I glanced at the car’s clock as I shifted it into park. 10:50. Good, I had a few moments until the beginning of my shift. With a sigh, I pulled down my visor and peered into the tiny mirror. My hair was a disaster, but if I pulled my fingers through the mess of copper I called my hair a few times and tied it back into a ponytail, it’d be acceptable enough. Nice that it’s long enough to do that now. The dark circles that seemed to live under my eyes had finally started fading after a few decent nights’ sleep, and the rest was hidden behind my glasses–something I’d been using to my advantage since high school.
Grabbing my apron, I got out of the car and headed into the cafe, hitting the lock button on my key fob as I walked. The weather had finally decided to act like autumn, and I pulled up my coat’s collar against the wind. There weren’t that many cars in the parking lot, which either signified an incredibly slow day, or the calm before the storm. Given the time, it could go either way.
I pushed open the door, hearing the chime on the edge sound. The young woman at the counter–one of my managers, Zoe–looked up and smiled. “Morning, Hunter.”

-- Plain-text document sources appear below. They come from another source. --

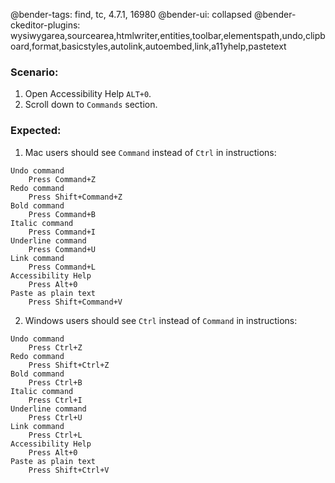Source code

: @bender-tags: find, tc, 4.7.1, 16980
@bender-ui: collapsed
@bender-ckeditor-plugins: wysiwygarea,sourcearea,htmlwriter,entities,toolbar,elementspath,undo,clipboard,format,basicstyles,autolink,autoembed,link,a11yhelp,pastetext

### Scenario:

1. Open Accessibility Help `ALT+0`.
2. Scroll down to `Commands` section.

### Expected:
1. Mac users should see `Command` instead of `Ctrl` in instructions:

```
Undo command
    Press Command+Z
Redo command
    Press Shift+Command+Z
Bold command
    Press Command+B
Italic command
    Press Command+I
Underline command
    Press Command+U
Link command
    Press Command+L
Accessibility Help
    Press Alt+0
Paste as plain text
    Press Shift+Command+V
```

2. Windows users should see `Ctrl` instead of `Command` in instructions:

```
Undo command
    Press Ctrl+Z
Redo command
    Press Shift+Ctrl+Z
Bold command
    Press Ctrl+B
Italic command
    Press Ctrl+I
Underline command
    Press Ctrl+U
Link command
    Press Ctrl+L
Accessibility Help
    Press Alt+0
Paste as plain text
    Press Shift+Ctrl+V
```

“Hey, Zo. How’s it been?” I walked around the counter and she stepped out of the way so I could clock in.
“Slow.” She rolled her shoulders, pushing a lock of dark hair back behind her ear. “You missed the one real excitement of the day.”

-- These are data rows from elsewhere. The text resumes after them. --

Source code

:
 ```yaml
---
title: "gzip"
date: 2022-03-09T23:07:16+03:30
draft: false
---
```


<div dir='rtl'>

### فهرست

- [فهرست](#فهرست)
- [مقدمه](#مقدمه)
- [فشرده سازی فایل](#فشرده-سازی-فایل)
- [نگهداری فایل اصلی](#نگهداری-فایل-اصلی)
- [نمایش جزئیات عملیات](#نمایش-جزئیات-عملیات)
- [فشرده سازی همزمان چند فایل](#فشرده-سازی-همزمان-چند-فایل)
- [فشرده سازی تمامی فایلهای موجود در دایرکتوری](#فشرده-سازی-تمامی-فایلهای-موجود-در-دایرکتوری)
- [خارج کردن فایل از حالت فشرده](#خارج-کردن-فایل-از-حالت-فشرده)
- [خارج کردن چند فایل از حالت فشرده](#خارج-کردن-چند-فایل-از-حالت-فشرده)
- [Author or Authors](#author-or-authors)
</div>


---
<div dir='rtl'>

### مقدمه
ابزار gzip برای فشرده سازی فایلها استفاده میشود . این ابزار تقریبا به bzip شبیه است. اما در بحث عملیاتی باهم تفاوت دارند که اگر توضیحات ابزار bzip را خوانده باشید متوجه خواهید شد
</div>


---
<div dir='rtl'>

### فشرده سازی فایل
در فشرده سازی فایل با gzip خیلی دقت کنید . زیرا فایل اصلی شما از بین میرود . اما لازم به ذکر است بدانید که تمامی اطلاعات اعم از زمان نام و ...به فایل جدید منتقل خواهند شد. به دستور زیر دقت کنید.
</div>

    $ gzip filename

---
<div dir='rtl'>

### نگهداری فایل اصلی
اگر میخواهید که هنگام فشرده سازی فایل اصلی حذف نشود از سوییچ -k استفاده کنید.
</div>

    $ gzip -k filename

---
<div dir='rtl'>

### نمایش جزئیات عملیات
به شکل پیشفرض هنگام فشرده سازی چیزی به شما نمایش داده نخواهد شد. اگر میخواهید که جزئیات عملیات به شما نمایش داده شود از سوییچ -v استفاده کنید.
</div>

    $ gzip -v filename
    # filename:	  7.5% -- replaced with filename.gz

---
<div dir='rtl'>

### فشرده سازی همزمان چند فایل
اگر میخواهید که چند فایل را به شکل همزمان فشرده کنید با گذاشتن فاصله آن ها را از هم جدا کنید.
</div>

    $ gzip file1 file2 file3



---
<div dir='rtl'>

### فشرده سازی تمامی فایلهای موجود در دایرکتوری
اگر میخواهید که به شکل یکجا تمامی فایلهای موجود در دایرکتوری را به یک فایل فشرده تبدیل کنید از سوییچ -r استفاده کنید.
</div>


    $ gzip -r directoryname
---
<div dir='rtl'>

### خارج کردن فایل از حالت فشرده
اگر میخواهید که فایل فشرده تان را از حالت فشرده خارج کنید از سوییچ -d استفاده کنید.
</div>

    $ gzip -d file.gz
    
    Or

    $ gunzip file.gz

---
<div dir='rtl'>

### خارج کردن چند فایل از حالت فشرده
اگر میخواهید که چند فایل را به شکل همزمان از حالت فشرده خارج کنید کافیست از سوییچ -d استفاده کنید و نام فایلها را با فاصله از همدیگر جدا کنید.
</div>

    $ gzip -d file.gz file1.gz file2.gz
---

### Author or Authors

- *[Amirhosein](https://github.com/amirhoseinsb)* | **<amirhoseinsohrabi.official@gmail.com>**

“Uh oh, that sounds like fun. What happened?” I leaned back against the counter. Mocha Time specialized in coffee, but we did food throughout the day–pretty good food, if I did say so myself. Between the two, we always had some pretty good stories about something someone had did, no matter what the day.
“So, we ran out of teaspoons.” This wasn’t uncommon; we didn’t have many, so if it was at all busy with coffee drinkers, we’d run out quickly. “Autumn didn’t want to just hand this lady her coffee with a wooden stirrer, and the demitasse spoons just feel too small. So all we had left were the soup spoons. Sure, they’re big but we figured it would be okay.” Her eyes widened as she gestured a negative with her arms. “No. Absolutely not. She lost her shit. She demanded to see a manager, freaked out at Autumn, threatened all manner of nonsense…” Whit shook her head. “I don’t even know.”
My eyes were wide. “You’re joking.”
“I wish I was.”
“What did you do?” I put a hand over my mouth.
“I told her that we didn’t have a clean teaspoon to give her, I apologized profusely, and we moved on.” She shrugged. “There’s not really much else we could have done.”
“I guess.” I shook my head, tying my apron in place. “You’re right, I really did miss all the fun.”
“It’ll be fun enough now that you’re here.” She grinned at me, and I flashed a smile back. The door chimed and both of us turned to face it.
“Good morning, welcome to Mocha Time.”